When Sargent died after a 4-year struggle with prostate cancer at age 64, with his partner Albert Williams, age 37, at his side.


  1. I was about 8 yrs old when Sargent replaced York on Bewitched. Of course no one spoke of homosexuality then but I knew there was something different about Sargent when I watched that show. I think Dick was a good actor in other stuff but it seemed to me he tried too hard sometimes on Bewitched. York's indignation seemed more real. Or it might be just a bit of that oh too human tendency yo prefer what we see first. Anyway I also knew I was different from most other boys but that's another story. It would be nice to find a shirtless photo of Mr Sargent.
    looks like he had a nice hairy chest!

  2. I thought that he seemed better in the part. Dick York played the role too quick tempered IMO.

    1. Dick York was the better"Darrin"

    2. Dick York was way too hot tempered for the part. Sargent rocked the part beautifully!

      Please refer all other objections to your local toilet.



  3. I think each of these fine actors, York and Sargent, brought something different to the role of Darrin, which may have helped the show's longevity. I Loved "Bewitched" so much, I had to keep watching...and I am now on DVD!

    1. You're the one I agree with here, Anonymous-- I absolutely loved both of them equally.
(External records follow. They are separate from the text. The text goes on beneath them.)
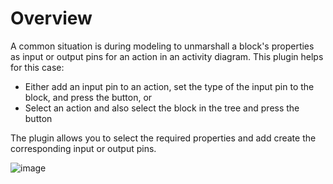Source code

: # Overview

A common situation is during modeling to unmarshall a block's properties as input or output pins for an action in an activity diagram. This plugin helps for this case: 

- Either add an input pin to an action, set the type of the input pin to the block, and press the button, or
- Select an action and also select the block in the tree and press the button

The plugin allows you to select the required properties and add create the corresponding input or output pins. 

![image](https://user-images.githubusercontent.com/8182138/179367613-0291a72d-5c86-4927-ab16-4c101e133068.png)
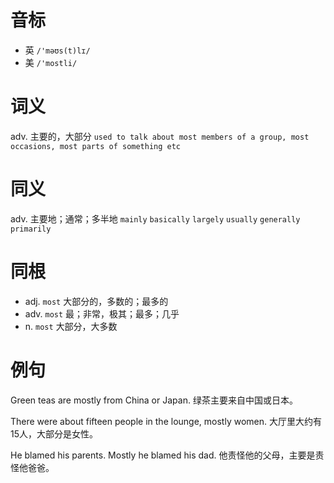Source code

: # 音标

- 英 `/'məʊs(t)lɪ/`
- 美 `/'mostli/`

# 词义

adv. 主要的，大部分
`used to talk about most members of a group, most occasions, most parts of something etc`

# 同义

adv. 主要地；通常；多半地
`mainly` `basically` `largely` `usually` `generally` `primarily`

# 同根

- adj. `most` 大部分的，多数的；最多的
- adv. `most` 最；非常，极其；最多；几乎
- n. `most` 大部分，大多数

# 例句

Green teas are mostly from China or Japan.
绿茶主要来自中国或日本。

There were about fifteen people in the lounge, mostly women.
大厅里大约有15人，大部分是女性。

He blamed his parents. Mostly he blamed his dad.
他责怪他的父母，主要是责怪他爸爸。


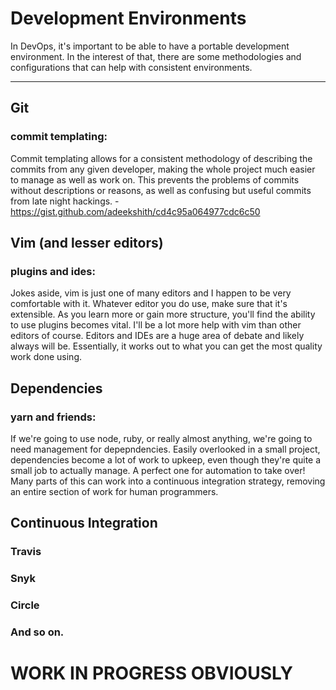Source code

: # Development Environments

In DevOps, it's important to be able to have a portable development environment. In the interest of that, 
there are some methodologies and configurations that can help with consistent environments.

---

## Git
  ### commit templating:
  Commit templating allows for a consistent methodology of describing the commits from any given developer, 
  making the whole project much easier to manage as well as work on. This prevents the problems of commits 
  without descriptions or reasons, as well as confusing but useful commits from late night hackings.
    - https://gist.github.com/adeekshith/cd4c95a064977cdc6c50

## Vim (and lesser editors)
  ### plugins and ides:
  Jokes aside, vim is just one of many editors and I happen to be very comfortable with it. Whatever editor you
  do use, make sure that it's extensible. As you learn more or gain more structure, you'll find the ability to
  use plugins becomes vital. I'll be a lot more help with vim than other editors of course. Editors and IDEs are
  a huge area of debate and likely always will be. Essentially, it works out to what you can get the most quality
  work done using.

## Dependencies
  ### yarn and friends:
  If we're going to use node, ruby, or really almost anything, we're going to need management for depepndencies.
  Easily overlooked in a small project, dependencies become a lot of work to upkeep, even though they're quite a
  small job to actually manage. A perfect one for automation to take over! Many parts of this can work into a 
  continuous integration strategy, removing an entire section of work for human programmers.
  
## Continuous Integration
  ### Travis
  ### Snyk
  ### Circle
  ### And so on.

# WORK IN PROGRESS OBVIOUSLY #
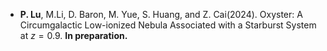 - <strong>P. Lu</strong>, M.Li, D. Baron, M. Yue, S. Huang, and Z. Cai(2024). Oxyster: A Circumgalactic Low-ionized Nebula Associated with a Starburst System at $z=0.9$. <strong>In preparation.</strong>



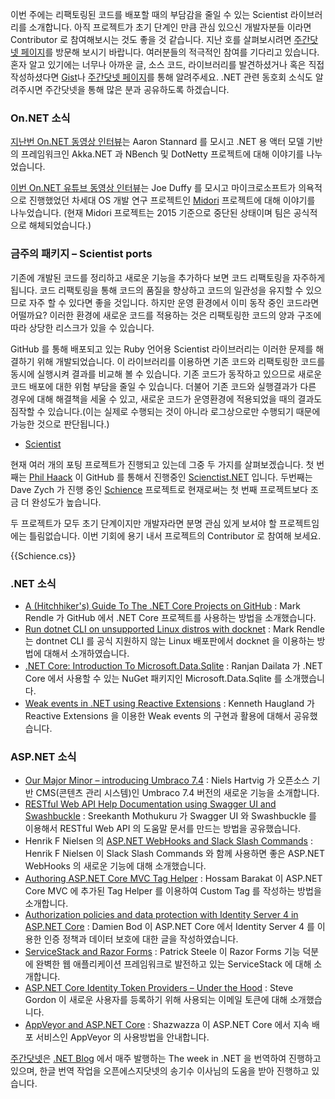 이번 주에는 리팩토링된 코드를 배포할 때의 부담감을 줄일 수 있는 Scientist 라이브러리를 소개합니다. 아직 프로젝트가 초기 단계인  만큼 관심 있으신 개발자분들 이라면 Contributor 로 참여해보시는 것도 좋을 것 같습니다. 지난 호를 살펴보시려면 [주간닷넷 페이지](https://www.facebook.com/jugan.net/)를 방문해 보시기 바랍니다. 여러분들의 적극적인 참여를 기다리고 있습니다. 혼자 알고 있기에는 너무나 아까운 글, 소스 코드, 라이브러리를 발견하셨거나 혹은 직접 작성하셨다면 [Gist](https://gist.github.com/options/e9fc443b8c882157fe4a)나 [주간닷넷 페이지](https://www.facebook.com/jugan.net/)를 통해 알려주세요. .NET 관련 동호회 소식도 알려주시면 주간닷넷을 통해 많은 분과 공유하도록 하겠습니다.

### On.NET 소식

[지난번 On.NET 동영상 인터뷰](https://www.youtube.com/watch?v=BEvn9aI6rd0)는 Aaron Stannard 를 모시고 .NET 용 액터 모델 기반의 프레임워크인 Akka.NET 과 NBench 및 DotNetty 프로젝트에 대해 이야기를 나누었습니다.

[이번 On.NET 유튜브 동영상 인터뷰](https://www.youtube.com/watch?v=WuqrfuJLbgk)는 Joe Duffy 를 모시고 마이크로소프트가 의욕적으로 진행했었던 차세대 OS 개발 연구 프로젝트인 [Midori](http://joeduffyblog.com/2015/11/03/blogging-about-midori/) 프로젝트에 대해 이야기를 나누었습니다. (현재 Midori 프로젝트는 2015 기준으로 중단된 상태이며 팀은 공식적으로 해체되었습니다.)

### 금주의 패키지 – Scientist ports  
     
기존에 개발된 코드를 정리하고 새로운 기능을 추가하다 보면 코드 리팩토링을 자주하게 됩니다. 코드 리팩토링을 통해 코드의 품질을 향상하고 코드의 일관성을 유지할 수 있으므로 자주 할 수 있다면 좋을 것입니다. 하지만 운영 환경에서 이미 동작 중인 코드라면 어떨까요? 이러한 환경에 새로운 코드를 적용하는 것은 리팩토링한 코드의 양과 구조에 따라 상당한 리스크가 있을 수 있습니다. 

GitHub 를 통해 배포되고 있는 Ruby 언어용 Scientist 라이브러리는 이러한 문제를 해결하기 위해 개발되었습니다. 이 라이브러리를 이용하면 기존 코드와 리팩토링한 코드를 동시에 실행시켜 결과를 비교해 볼 수 있습니다. 기존 코드가 동작하고 있으므로 새로운 코드 배포에 대한 위험 부담을 줄일 수 있습니다. 더불어 기존 코드와 실행결과가 다른 경우에 대해 해결책을 세울 수 있고, 새로운 코드가 운영환경에 적용되었을 때의 결과도 짐작할 수 있습니다.(이는 실제로 수행되는 것이 아니라 로그상으로만 수행되기 때문에 가능한 것으로 판단됩니다.)

* [Scientist](https://github.com/github/scientist) 

현재 여러 개의 포팅 프로젝트가 진행되고 있는데 그중 두 가지를 살펴보겠습니다. 첫 번째는 [Phil Haack](http://haacked.com/) 이  GitHub 를 통해서 진행중인 [Scienctist.NET](https://github.com/haacked/scientist.net) 입니다. 두번째는 Dave Zych 가 진행 중인 [Schience](https://github.com/davezych/shience) 프로젝트로 현재로써는 첫 번째 프로젝트보다 조금 더 완성도가 높습니다.

두 프로젝트가 모두 초기 단계이지만 개발자라면 분명 관심 있게 보셔야 할 프로젝트임에는 틀림없습니다. 이번 기회에 용기 내서 프로젝트의 Contributor 로 참여해 보세요.    

<section>
{{Schience.cs}}<script src="https://gist.github.com/bleroy/7f668d844f4023c9537f.js"></script>
</section>

### .NET 소식

* [A (Hitchhiker's) Guide To The .NET Core Projects on GitHub](https://blog.rendle.io/a-guide-to-the-net-projects-on-github/) : Mark Rendle 가 GitHub 에서 .NET Core 프로젝트를 사용하는 방법을 소개했습니다.
* [Run dotnet CLI on unsupported Linux distros with docknet](https://blog.rendle.io/run-dotnet-cli-on-unsupported-linux-distros-with-docknet/) : Mark Rendle는 dontnet CLI 를 공식 지원하지 않는 Linux 배포판에서 docknet 을 이용하는 방법에 대해서 소개하였습니다.
* [.NET Core: Introduction To Microsoft.Data.Sqlite](http://www.c-sharpcorner.com/UploadFile/ranjancse/net-co-introduction-to-microsoft-data-sqlite/) : Ranjan Dailata 가 .NET Core 에서 사용할 수 있는 NuGet 패키지인 Microsoft.Data.Sqlite 를 소개했습니다. 
* [Weak events in .NET using Reactive Extensions](http://www.codeproject.com/Tips/1078183/Weak-events-in-NET-using-Reactive-Extensions-Rx) : Kenneth Haugland 가 Reactive Extensions 을 이용한 Weak events 의 구현과 활용에 대해서 공유했습니다.

### ASP.NET 소식

* [Our Major Minor – introducing Umbraco 7.4](http://umbraco.com/follow-us/blog-archive/2016/2/11/our-major-minor-introducing-umbraco-74/) : Niels Hartvig 가 오픈소스 기반 CMS(콘텐츠 관리 시스템)인 Umbraco 7.4 버전의 새로운 기능을 소개합니다.
* [RESTful Web API Help Documentation using Swagger UI and Swashbuckle](http://www.codeproject.com/Articles/1078249/RESTful-Web-API-Help-Documentation-using-Swagger-U) : Sreekanth Mothukuru 가 Swagger UI 와 Swashbuckle 를 이용해서 RESTful Web API 의 도움말 문서를 만드는 방법을 공유했습니다.
* Henrik F Nielsen 의 [ASP.NET WebHooks and Slack Slash Commands](https://blogs.msdn.microsoft.com/webdev/2016/02/14/asp-net-webhooks-and-slack-slash-commands/) : Henrik F Nielsen 이 Slack Slash Commands 와 함께 사용하면 좋은 ASP.NET WebHooks 의 새로운 기능에 대해 소개했습니다. 
* [Authoring ASP.NET Core MVC Tag Helper](http://www.hossambarakat.net/2016/02/15/authoring-asp-net-core-mvc-tag-helper/) : Hossam Barakat 이 ASP.NET Core MVC 에 추가된 Tag Helper 를 이용하여 Custom Tag 를 작성하는 방법을 소개합니다.  
* [Authorization policies and data protection with Identity Server 4 in ASP.NET Core](http://damienbod.com/2016/02/14/authorization-policies-and-data-protection-with-identityserver4-in-asp-net-core/) : Damien Bod 이 ASP.NET Core 에서 Identity Server 4 를 이용한 인증 정책과 데이터 보호에 대한 글을 작성하였습니다.
* [ServiceStack and Razor Forms](https://visualstudiomagazine.com/articles/2016/02/01/servicestack-and-razor-forms.aspx) : Patrick Steele 이 Razor Forms 기능 덕분에 완벽한 웹 애플리케이션 프레임워크로 발전하고 있는 ServiceStack 에 대해 소개합니다. 
* [ASP.NET Core Identity Token Providers – Under the Hood](http://stevejgordon.co.uk/asp-net-core-identity-token-providers) : Steve Gordon 이 새로운 사용자를 등록하기 위해 사용되는 이메일 토큰에 대해 소개했습니다. 
* [AppVeyor and ASP.NET Core](http://shazwazza.com/post/appveyor-and-aspnet-core/) : Shazwazza 이 ASP.NET Core 에서 지속 배포 서비스인 AppVeyor 의 사용방법을 안내합니다.  

[주간닷넷](https://www.facebook.com/jugan.net/)은 [.NET Blog](https://blogs.msdn.microsoft.com/dotnet/) 에서 매주 발행하는 The week in .NET 을 번역하여 진행하고 있으며, 한글 번역 작업을 오픈에스지닷넷의 송기수 이사님의 도움을 받아 진행하고 있습니다.  

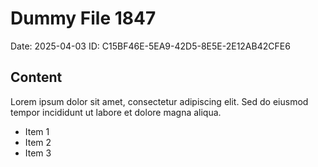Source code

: # Dummy File 1847

Date: 2025-04-03
ID: C15BF46E-5EA9-42D5-8E5E-2E12AB42CFE6

## Content

Lorem ipsum dolor sit amet, consectetur adipiscing elit.
Sed do eiusmod tempor incididunt ut labore et dolore magna aliqua.

* Item 1
* Item 2
* Item 3
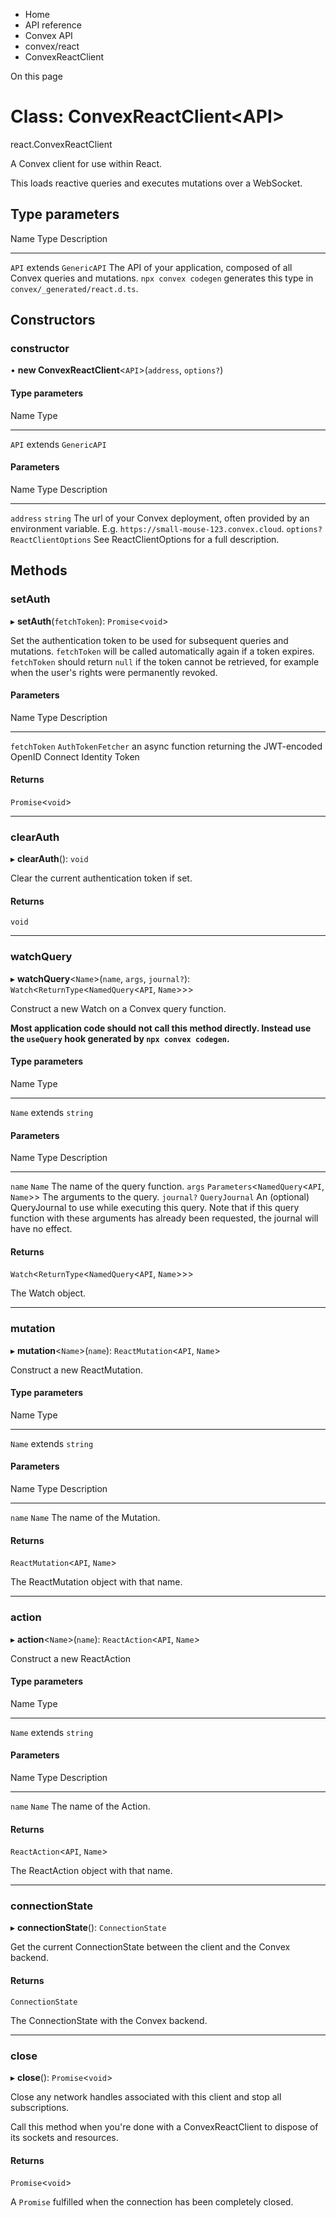 <div>

<div>

<div>

<div>

-   Home
-   API reference
-   Convex API
-   convex/react
-   ConvexReactClient

<div>

On this page

</div>

<div>

<div>

# Class: ConvexReactClient\<API\>

</div>

react.ConvexReactClient

A Convex client for use within React.

This loads reactive queries and executes mutations over a WebSocket.

## Type parameters​

  Name    Type                   Description
  ------- ---------------------- --------------------------------------------------------------------------------------------------------------------------------------------------------
  `API`   extends `GenericAPI`   The API of your application, composed of all Convex queries and mutations. `npx convex codegen` generates this type in `convex/_generated/react.d.ts`.

## Constructors​

### constructor​

• **new ConvexReactClient**\<`API`\>(`address`, `options?`)

#### Type parameters​

  Name    Type
  ------- ----------------------
  `API`   extends `GenericAPI`

#### Parameters​

  Name         Type                   Description
  ------------ ---------------------- ----------------------------------------------------------------------------------------------------------------------------
  `address`    `string`               The url of your Convex deployment, often provided by an environment variable. E.g. `https://small-mouse-123.convex.cloud`.
  `options?`   `ReactClientOptions`   See ReactClientOptions for a full description.

## Methods​

### setAuth​

▸ **setAuth**(`fetchToken`): `Promise`\<`void`\>

Set the authentication token to be used for subsequent queries and
mutations. `fetchToken` will be called automatically again if a token
expires. `fetchToken` should return `null` if the token cannot be
retrieved, for example when the user\'s rights were permanently revoked.

#### Parameters​

  Name           Type                 Description
  -------------- -------------------- ---------------------------------------------------------------------------
  `fetchToken`   `AuthTokenFetcher`   an async function returning the JWT-encoded OpenID Connect Identity Token

#### Returns​

`Promise`\<`void`\>

------------------------------------------------------------------------

### clearAuth​

▸ **clearAuth**(): `void`

Clear the current authentication token if set.

#### Returns​

`void`

------------------------------------------------------------------------

### watchQuery​

▸ **watchQuery**\<`Name`\>(`name`, `args`, `journal?`):
`Watch`\<`ReturnType`\<`NamedQuery`\<`API`, `Name`\>\>\>

Construct a new Watch on a Convex query function.

**Most application code should not call this method directly. Instead
use the `useQuery` hook generated by `npx convex codegen`.**

#### Type parameters​

  Name     Type
  -------- ------------------
  `Name`   extends `string`

#### Parameters​

  Name         Type                                            Description
  ------------ ----------------------------------------------- ----------------------------------------------------------------------------------------------------------------------------------------------------------------------------------
  `name`       `Name`                                          The name of the query function.
  `args`       `Parameters`\<`NamedQuery`\<`API`, `Name`\>\>   The arguments to the query.
  `journal?`   `QueryJournal`                                  An (optional) QueryJournal to use while executing this query. Note that if this query function with these arguments has already been requested, the journal will have no effect.

#### Returns​

`Watch`\<`ReturnType`\<`NamedQuery`\<`API`, `Name`\>\>\>

The Watch object.

------------------------------------------------------------------------

### mutation​

▸ **mutation**\<`Name`\>(`name`): `ReactMutation`\<`API`, `Name`\>

Construct a new ReactMutation.

#### Type parameters​

  Name     Type
  -------- ------------------
  `Name`   extends `string`

#### Parameters​

  Name     Type     Description
  -------- -------- ---------------------------
  `name`   `Name`   The name of the Mutation.

#### Returns​

`ReactMutation`\<`API`, `Name`\>

The ReactMutation object with that name.

------------------------------------------------------------------------

### action​

▸ **action**\<`Name`\>(`name`): `ReactAction`\<`API`, `Name`\>

Construct a new ReactAction

#### Type parameters​

  Name     Type
  -------- ------------------
  `Name`   extends `string`

#### Parameters​

  Name     Type     Description
  -------- -------- -------------------------
  `name`   `Name`   The name of the Action.

#### Returns​

`ReactAction`\<`API`, `Name`\>

The ReactAction object with that name.

------------------------------------------------------------------------

### connectionState​

▸ **connectionState**(): `ConnectionState`

Get the current ConnectionState between the client and the Convex
backend.

#### Returns​

`ConnectionState`

The ConnectionState with the Convex backend.

------------------------------------------------------------------------

### close​

▸ **close**(): `Promise`\<`void`\>

Close any network handles associated with this client and stop all
subscriptions.

Call this method when you\'re done with a ConvexReactClient to dispose
of its sockets and resources.

#### Returns​

`Promise`\<`void`\>

A `Promise` fulfilled when the connection has been completely closed.

</div>

</div>

</div>

</div>

</div>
There was no reason to compare them; they were simply two guys (named Dick) who had two different approaches to the same role, that's all. No contest.

    2. You're right, Anonymous. No need for comparison s; they were both great.

  4. They were good people and good actors that's what matters.

  5. Ultimately this is the truth! Yahushua bless them all!

    Thanks for your post.


    "Ain't it something how it goes; that you don't know what you've got until it's gone?" - Joni Mitchell

  6. Dick Sargent was perfect for the role. Great actor and a great loss to this world.

    1. Totally agree! Dick York was good, but too emotional. Dick Sargent nailed it to the wall! Great actor indeed! He shall be sorely missed.